THE DATA:
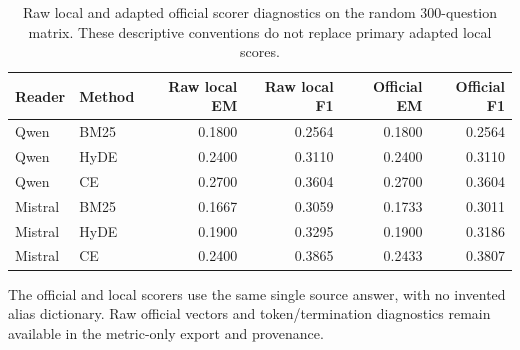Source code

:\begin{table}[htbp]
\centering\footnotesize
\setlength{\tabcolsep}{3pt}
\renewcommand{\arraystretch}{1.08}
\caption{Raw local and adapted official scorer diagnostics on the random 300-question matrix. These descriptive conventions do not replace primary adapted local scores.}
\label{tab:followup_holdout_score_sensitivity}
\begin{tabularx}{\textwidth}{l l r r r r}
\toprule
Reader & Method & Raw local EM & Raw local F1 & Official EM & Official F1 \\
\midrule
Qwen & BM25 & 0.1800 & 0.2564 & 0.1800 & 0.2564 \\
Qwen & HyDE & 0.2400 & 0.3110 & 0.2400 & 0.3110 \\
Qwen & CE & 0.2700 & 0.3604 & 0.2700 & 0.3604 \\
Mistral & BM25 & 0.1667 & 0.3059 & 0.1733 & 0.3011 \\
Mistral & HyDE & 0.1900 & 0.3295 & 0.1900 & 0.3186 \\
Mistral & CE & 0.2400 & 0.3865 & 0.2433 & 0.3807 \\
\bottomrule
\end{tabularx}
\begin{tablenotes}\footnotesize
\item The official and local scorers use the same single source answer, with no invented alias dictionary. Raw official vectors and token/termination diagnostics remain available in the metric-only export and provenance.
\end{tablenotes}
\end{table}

TASK: Report each line of the listing above that uses the word "diagnostics".

EXERCISE ANSWER:
\caption{Raw local and adapted official scorer diagnostics on the random 300-question matrix. These descriptive conventions do not replace primary adapted local scores.}
\item The official and local scorers use the same single source answer, with no invented alias dictionary. Raw official vectors and token/termination diagnostics remain available in the metric-only export and provenance.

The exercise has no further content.